1000 Euro investieren als Einsteiger – das empfehlen die beliebtesten Finanzblogger (Teil 1)

Die ersten 1.000 Euro stehen bereit zum Investieren – doch wie geht man vor? Welche Strategie, welche Produkte sind sinnvoll? Wir haben die beliebtesten Finanzblogger gefragt, was sie Einsteigerinnen und Einsteigern empfehlen.

Die erste Million ist am schwersten, heißt es oft. Da ist sicher etwas dran. Doch ganz ehrlich: Der Schritt von 100.000 bis 500.000 Euro oder von 500.000 Euro zur Million ist oft gar nicht mehr so kompliziert.

Der Anfang ist es, der die größten Herausforderungen bereit hält. Jene Phase, in der man weder über viel Kapital noch über reichhaltiges Wissen verfügt. Wie soll man als Einsteigerin oder Einsteiger die ersten 1.000 Euro investieren, ohne Schiffbruch zu erleiden? Um diese Frage zu beantworten, haben wir 9 Finanzblogger gefragt, was Sie Einsteigern empfehlen, würden.

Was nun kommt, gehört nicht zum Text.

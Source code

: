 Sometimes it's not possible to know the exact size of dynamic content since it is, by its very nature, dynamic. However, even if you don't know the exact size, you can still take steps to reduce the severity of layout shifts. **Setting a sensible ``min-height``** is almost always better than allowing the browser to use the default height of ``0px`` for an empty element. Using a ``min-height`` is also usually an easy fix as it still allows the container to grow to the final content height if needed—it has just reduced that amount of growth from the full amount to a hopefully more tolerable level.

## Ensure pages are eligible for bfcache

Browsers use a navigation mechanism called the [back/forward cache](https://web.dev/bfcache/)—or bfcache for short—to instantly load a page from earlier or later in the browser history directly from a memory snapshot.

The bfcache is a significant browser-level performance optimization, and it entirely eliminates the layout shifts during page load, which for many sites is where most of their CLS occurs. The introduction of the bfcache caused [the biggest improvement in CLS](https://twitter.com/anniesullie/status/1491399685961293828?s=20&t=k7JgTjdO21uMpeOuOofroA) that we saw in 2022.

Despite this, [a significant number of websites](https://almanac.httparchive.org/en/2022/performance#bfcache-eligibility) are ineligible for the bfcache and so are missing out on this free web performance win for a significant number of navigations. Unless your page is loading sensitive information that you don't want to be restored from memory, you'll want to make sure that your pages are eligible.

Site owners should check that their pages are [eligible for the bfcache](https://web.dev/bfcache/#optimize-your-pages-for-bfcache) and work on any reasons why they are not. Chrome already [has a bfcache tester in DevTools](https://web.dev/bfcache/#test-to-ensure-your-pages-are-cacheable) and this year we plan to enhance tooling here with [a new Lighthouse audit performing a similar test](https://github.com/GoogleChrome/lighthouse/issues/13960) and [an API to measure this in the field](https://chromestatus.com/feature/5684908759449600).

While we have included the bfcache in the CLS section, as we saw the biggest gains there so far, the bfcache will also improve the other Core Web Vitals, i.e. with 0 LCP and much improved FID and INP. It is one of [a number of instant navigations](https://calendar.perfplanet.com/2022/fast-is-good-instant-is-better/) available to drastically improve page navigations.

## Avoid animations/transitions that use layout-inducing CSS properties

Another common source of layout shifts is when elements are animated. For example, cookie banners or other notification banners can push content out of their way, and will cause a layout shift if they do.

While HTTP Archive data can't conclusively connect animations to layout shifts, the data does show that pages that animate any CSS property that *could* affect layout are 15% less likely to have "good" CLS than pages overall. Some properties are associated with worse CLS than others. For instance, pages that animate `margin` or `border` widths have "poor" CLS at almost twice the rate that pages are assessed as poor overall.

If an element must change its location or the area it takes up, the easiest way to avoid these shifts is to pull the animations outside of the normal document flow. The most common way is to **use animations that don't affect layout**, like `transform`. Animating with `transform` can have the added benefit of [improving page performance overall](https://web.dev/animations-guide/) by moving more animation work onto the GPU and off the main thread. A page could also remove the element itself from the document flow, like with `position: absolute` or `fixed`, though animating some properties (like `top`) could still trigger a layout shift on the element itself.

Mit dabei sind: Daniel Korth (Finanzrocker), Margarethe Honisch (Fortunalista), Valentina Dapunt (Minimal Frugal), Jenny Dressel (Aktien für Frauen), Denise Haverkamp (finance, baby!), Teresa (Financery), Ricardo Tunnissen (Ricardo Tunnissen – Finanzblog eines ehemaligen Bankers), Mirco Recksiek (Bitcoin2Go) sowie Nina und Morten von ETF.Champion

Hier kommen die ersten vier Antworten der Finanzblogger. Den zweiten Teil veröffentlichen wir am 21. September. 

Finanzrocker

„Als Einsteiger mit nur wenig Geld würde ich immer auf breit gestreute ETFs setzen. Am besten mit einem FTSE All-World, einem MSCI All-Country World oder einem MSCI World. Ich würde 1.000 Euro zum Einstieg in einen dieser ETFs investieren und mir dann monatlich einen Sparplan darauf erstellen. Diesen würde ich bei Gehaltserhöhungen oder Mehreinnahmen immer wieder erhöhen. So steigt das Vermögen dann immer weiter an.“

Fortunalista

„Einsteiger müssen sich zunächst einmal mit den Rahmenbedingungen auseinandersetzen, bevor sie investieren. Genauer gesagt: Was ist mein Ziel? Wie ist mein Risikoprofil und wie steh ich finanziell da? Erst wenn diese grundlegenden Fragen geklärt sind, sollte man starten. Je nach Risikoprofil ergeben sich dann ganz unterschiedliche Möglichkeiten, wie man die ersten 1.000 Euro investieren möchte. Für jemanden, der ein eher niedriges Risikoprofil hat und dementsprechend auch bereit ist, sich mit einer geringeren Rendite zufrieden zu geben, kann zum Beispiel eine ganz klassische Aufteilung in Aktien, Anleihen und Rohstoffen interessant sein. Beispielsweise 50 % in einen breit gestreuten internationalen ETF wie dem Vanguard FTSE All Countries, 40 % europäischen Anleihen und 10 % Gold.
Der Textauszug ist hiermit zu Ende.